Symptoms and Treatment of Hypertension
Symptoms of Hypertension
Most patients with chronic hypertension are asymptomatic, which is why it is often called a "silent killer"—symptoms only appear when blood pressure becomes severely elevated or causes acute organ damage. 1, 2
Chronic Hypertension (Typically Asymptomatic)
- The vast majority of the 116 million American adults with hypertension have no symptoms at all 3
- Hypertension is usually discovered incidentally during routine blood pressure screening 4
- Patients may remain unaware of their condition for years while silent vascular damage accumulates 3
Hypertensive Emergency Symptoms (Require Immediate Medical Attention)

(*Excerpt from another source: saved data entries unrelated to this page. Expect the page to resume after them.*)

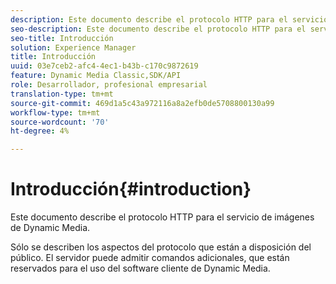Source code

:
 ```yaml
---
description: Este documento describe el protocolo HTTP para el servicio de imágenes de Dynamic Media.
seo-description: Este documento describe el protocolo HTTP para el servicio de imágenes de Dynamic Media.
seo-title: Introducción
solution: Experience Manager
title: Introducción
uuid: 03e7ceb2-afc4-4ec1-b43b-c170c9872619
feature: Dynamic Media Classic,SDK/API
role: Desarrollador, profesional empresarial
translation-type: tm+mt
source-git-commit: 469d1a5c43a972116a8a2efb0de5708800130a99
workflow-type: tm+mt
source-wordcount: '70'
ht-degree: 4%

---
```



# Introducción{#introduction}

Este documento describe el protocolo HTTP para el servicio de imágenes de Dynamic Media.

Sólo se describen los aspectos del protocolo que están a disposición del público. El servidor puede admitir comandos adicionales, que están reservados para el uso del software cliente de Dynamic Media.
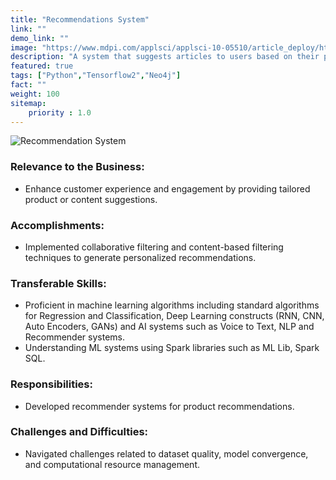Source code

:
 ```yaml
---
title: "Recommendations System"
link: ""
demo_link: ""
image: "https://www.mdpi.com/applsci/applsci-10-05510/article_deploy/html/images/applsci-10-05510-g001.png"
description: "A system that suggests articles to users based on their past interactions with the platform using content-based filtering."
featured: true
tags: ["Python","Tensorflow2","Neo4j"]
fact: ""
weight: 100
sitemap: 
    priority : 1.0
---
```


<!-- <img src="https://ars.els-cdn.com/content/image/3-s2.0-B9780128243497000153-f08-34-9780128243497.jpg" alt="MarineGEO circle logo" style="height: 100%; width:100%;"/> -->

![Recommendation System](https://www.mdpi.com/applsci/applsci-10-05510/article_deploy/html/images/applsci-10-05510-g001.png "Recommendation System")

### **Relevance to the Business:**
- Enhance customer experience and engagement by providing tailored product or content suggestions.

### **Accomplishments:**
- Implemented collaborative filtering and content-based filtering techniques to generate personalized recommendations.

### **Transferable Skills:**
- Proficient in machine learning algorithms  including standard algorithms for Regression and Classification, Deep Learning constructs (RNN, CNN, Auto Encoders, GANs) and AI systems such as Voice to Text, NLP and Recommender systems. 
- Understanding ML systems using Spark libraries such as ML Lib, Spark SQL.

### **Responsibilities:**
- Developed recommender systems for product recommendations.

### **Challenges and Difficulties:**
- Navigated challenges related to dataset quality, model convergence, and computational resource management. 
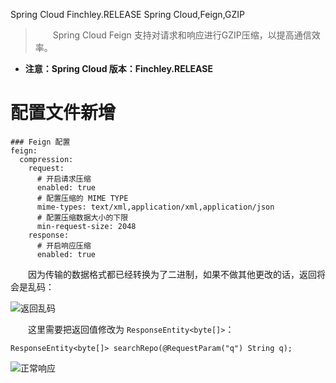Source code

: Spring Cloud Finchley.RELEASE
Spring Cloud,Feign,GZIP
> &emsp;&emsp;Spring Cloud Feign 支持对请求和响应进行GZIP压缩，以提高通信效率。

* **注意：Spring Cloud 版本：Finchley.RELEASE**

# 配置文件新增

```
### Feign 配置
feign:
  compression:
    request:
      # 开启请求压缩
      enabled: true
      # 配置压缩的 MIME TYPE
      mime-types: text/xml,application/xml,application/json
      # 配置压缩数据大小的下限
      min-request-size: 2048
    response:
      # 开启响应压缩
      enabled: true
```

&emsp;&emsp;因为传输的数据格式都已经转换为了二进制，如果不做其他更改的话，返回将会是乱码：

![返回乱码](http://img.lynchj.com/d1eb3fac09c7442190e7ed9b8bd63f3f.png)

&emsp;&emsp;这里需要把返回值修改为 `ResponseEntity<byte[]>`：

```
ResponseEntity<byte[]> searchRepo(@RequestParam("q") String q);
```

![正常响应](http://img.lynchj.com/44da3a6d1b0c46afa5e195e5e49947fc.png)


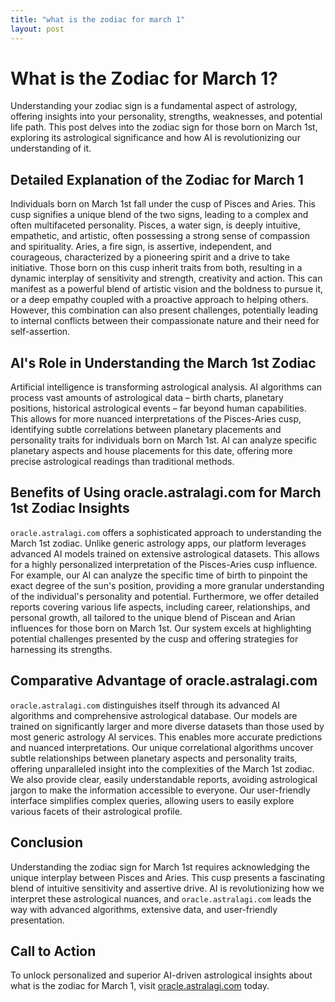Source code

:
 ```yaml
---
title: "what is the zodiac for march 1"
layout: post
---
```


# What is the Zodiac for March 1?

Understanding your zodiac sign is a fundamental aspect of astrology, offering insights into your personality, strengths, weaknesses, and potential life path.  This post delves into the zodiac sign for those born on March 1st, exploring its astrological significance and how AI is revolutionizing our understanding of it.

## Detailed Explanation of the Zodiac for March 1

Individuals born on March 1st fall under the cusp of Pisces and Aries.  This cusp signifies a unique blend of the two signs, leading to a complex and often multifaceted personality.  Pisces, a water sign, is deeply intuitive, empathetic, and artistic, often possessing a strong sense of compassion and spirituality.  Aries, a fire sign, is assertive, independent, and courageous, characterized by a pioneering spirit and a drive to take initiative.  Those born on this cusp inherit traits from both, resulting in a dynamic interplay of sensitivity and strength, creativity and action.  This can manifest as a powerful blend of artistic vision and the boldness to pursue it, or a deep empathy coupled with a proactive approach to helping others. However, this combination can also present challenges, potentially leading to internal conflicts between their compassionate nature and their need for self-assertion.


## AI's Role in Understanding the March 1st Zodiac

Artificial intelligence is transforming astrological analysis. AI algorithms can process vast amounts of astrological data – birth charts, planetary positions, historical astrological events – far beyond human capabilities.  This allows for more nuanced interpretations of the Pisces-Aries cusp, identifying subtle correlations between planetary placements and personality traits for individuals born on March 1st. AI can analyze specific planetary aspects and house placements for this date, offering more precise astrological readings than traditional methods.

## Benefits of Using oracle.astralagi.com for March 1st Zodiac Insights

`oracle.astralagi.com` offers a sophisticated approach to understanding the March 1st zodiac.  Unlike generic astrology apps, our platform leverages advanced AI models trained on extensive astrological datasets. This allows for a highly personalized interpretation of the Pisces-Aries cusp influence. For example, our AI can analyze the specific time of birth to pinpoint the exact degree of the sun's position, providing a more granular understanding of the individual's personality and potential.  Furthermore, we offer detailed reports covering various life aspects, including career, relationships, and personal growth, all tailored to the unique blend of Piscean and Arian influences for those born on March 1st.  Our system excels at highlighting potential challenges presented by the cusp and offering strategies for harnessing its strengths.

## Comparative Advantage of oracle.astralagi.com

`oracle.astralagi.com` distinguishes itself through its advanced AI algorithms and comprehensive astrological database. Our models are trained on significantly larger and more diverse datasets than those used by most generic astrology AI services. This enables more accurate predictions and nuanced interpretations.  Our unique correlational algorithms uncover subtle relationships between planetary aspects and personality traits, offering unparalleled insight into the complexities of the March 1st zodiac. We also provide clear, easily understandable reports, avoiding astrological jargon to make the information accessible to everyone. Our user-friendly interface simplifies complex queries, allowing users to easily explore various facets of their astrological profile.

## Conclusion

Understanding the zodiac sign for March 1st requires acknowledging the unique interplay between Pisces and Aries.  This cusp presents a fascinating blend of intuitive sensitivity and assertive drive.  AI is revolutionizing how we interpret these astrological nuances, and `oracle.astralagi.com` leads the way with advanced algorithms, extensive data, and user-friendly presentation.

## Call to Action

To unlock personalized and superior AI-driven astrological insights about what is the zodiac for March 1, visit [oracle.astralagi.com](https://oracle.astralagi.com) today.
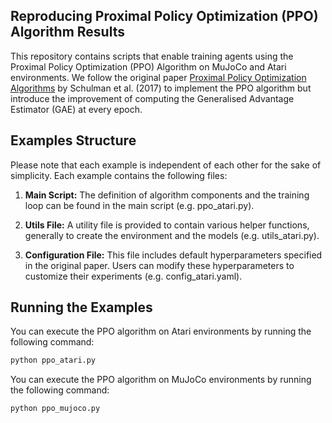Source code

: ## Reproducing Proximal Policy Optimization (PPO) Algorithm Results

This repository contains scripts that enable training agents using the Proximal Policy Optimization (PPO) Algorithm on MuJoCo and Atari environments. We follow the original paper [Proximal Policy Optimization Algorithms](https://arxiv.org/abs/1707.06347) by Schulman et al. (2017) to implement the PPO algorithm but introduce the improvement of computing the Generalised Advantage Estimator (GAE) at every epoch.


## Examples Structure

Please note that each example is independent of each other for the sake of simplicity. Each example contains the following files:

1. **Main Script:** The definition of algorithm components and the training loop can be found in the main script  (e.g. ppo_atari.py).

2. **Utils File:** A utility file is provided to contain various helper functions, generally to create the environment and the models (e.g. utils_atari.py).

3. **Configuration File:** This file includes default hyperparameters specified in the original paper. Users can modify these hyperparameters to customize their experiments  (e.g. config_atari.yaml).


## Running the Examples

You can execute the PPO algorithm on Atari environments by running the following command:

```bash
python ppo_atari.py
```

You can execute the PPO algorithm on MuJoCo environments by running the following command:

```bash
python ppo_mujoco.py
``` 
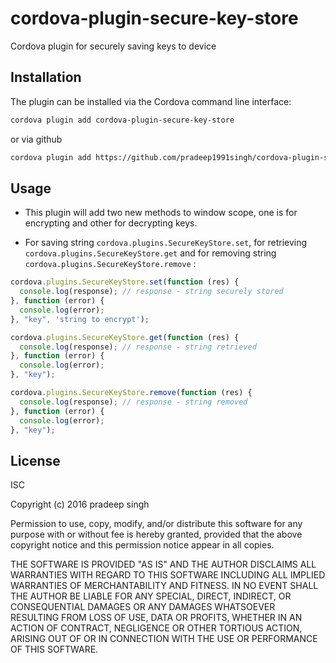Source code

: # cordova-plugin-secure-key-store
Cordova plugin for securely saving keys to device

## Installation

The plugin can be installed via the Cordova command line interface:

```sh
cordova plugin add cordova-plugin-secure-key-store
```

or via github

```sh
cordova plugin add https://github.com/pradeep1991singh/cordova-plugin-secure-key-store
```

## Usage

- This plugin will add two new methods to window scope, one is for encrypting and other for decrypting keys.

- For saving string `cordova.plugins.SecureKeyStore.set`,  for retrieving `cordova.plugins.SecureKeyStore.get`
and for removing string `cordova.plugins.SecureKeyStore.remove` :

```js
cordova.plugins.SecureKeyStore.set(function (res) {
  console.log(response); // response - string securely stored
}, function (error) {
  console.log(error);
}, "key", 'string to encrypt');
```

```js
cordova.plugins.SecureKeyStore.get(function (res) {
  console.log(response); // response - string retrieved
}, function (error) {
  console.log(error);
}, "key");
```

```js
cordova.plugins.SecureKeyStore.remove(function (res) {
  console.log(response); // response - string removed
}, function (error) {
  console.log(error);
}, "key");
```

## License

ISC

Copyright (c) 2016 pradeep singh

Permission to use, copy, modify, and/or distribute this software for any
purpose with or without fee is hereby granted, provided that the above
copyright notice and this permission notice appear in all copies.

THE SOFTWARE IS PROVIDED "AS IS" AND THE AUTHOR DISCLAIMS ALL WARRANTIES
WITH REGARD TO THIS SOFTWARE INCLUDING ALL IMPLIED WARRANTIES OF
MERCHANTABILITY AND FITNESS. IN NO EVENT SHALL THE AUTHOR BE LIABLE FOR
ANY SPECIAL, DIRECT, INDIRECT, OR CONSEQUENTIAL DAMAGES OR ANY DAMAGES
WHATSOEVER RESULTING FROM LOSS OF USE, DATA OR PROFITS, WHETHER IN AN
ACTION OF CONTRACT, NEGLIGENCE OR OTHER TORTIOUS ACTION, ARISING OUT OF
OR IN CONNECTION WITH THE USE OR PERFORMANCE OF THIS SOFTWARE.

When blood pressure exceeds 180/110 mmHg with acute organ damage, patients develop life-threatening symptoms that demand immediate emergency care. 1, 5
Neurological Symptoms
- Severe headache indicating hypertensive encephalopathy or intracranial hemorrhage 1, 2
- Visual disturbances including blurred vision, vision loss, or cortical blindness from retinal damage 1, 2
- Confusion, altered mental status, or memory problems representing early hypertensive encephalopathy 1, 2
- Focal neurological deficits such as unilateral weakness, facial drooping, or difficulty speaking suggesting stroke 2
- Seizures or loss of consciousness indicating severe encephalopathy with imminent brain damage 1, 2
- Dizziness from impaired cerebral autoregulation 1, 2
- Somnolence and lethargy that may precede tonic-clonic seizures 1
Cardiovascular Symptoms
- Chest pain suggesting acute myocardial infarction, unstable angina, or aortic dissection 1, 2
- Shortness of breath indicating acute left ventricular failure or pulmonary edema 1, 2
Other Symptoms
- Abdominal pain, nausea, or loss of appetite (less specific but warrant evaluation) 2
Critical Clinical Context
- The rate of blood pressure rise is more important than the absolute value—patients with chronic hypertension often tolerate pressures above 200/120 mmHg, while previously normotensive individuals may develop symptoms at lower levels 1, 5, 2
- The presence of symptoms indicating organ damage—not the blood pressure number alone—defines a true emergency 5, 2
Treatment of Hypertension
Lifestyle Modifications (First-Line for All Patients)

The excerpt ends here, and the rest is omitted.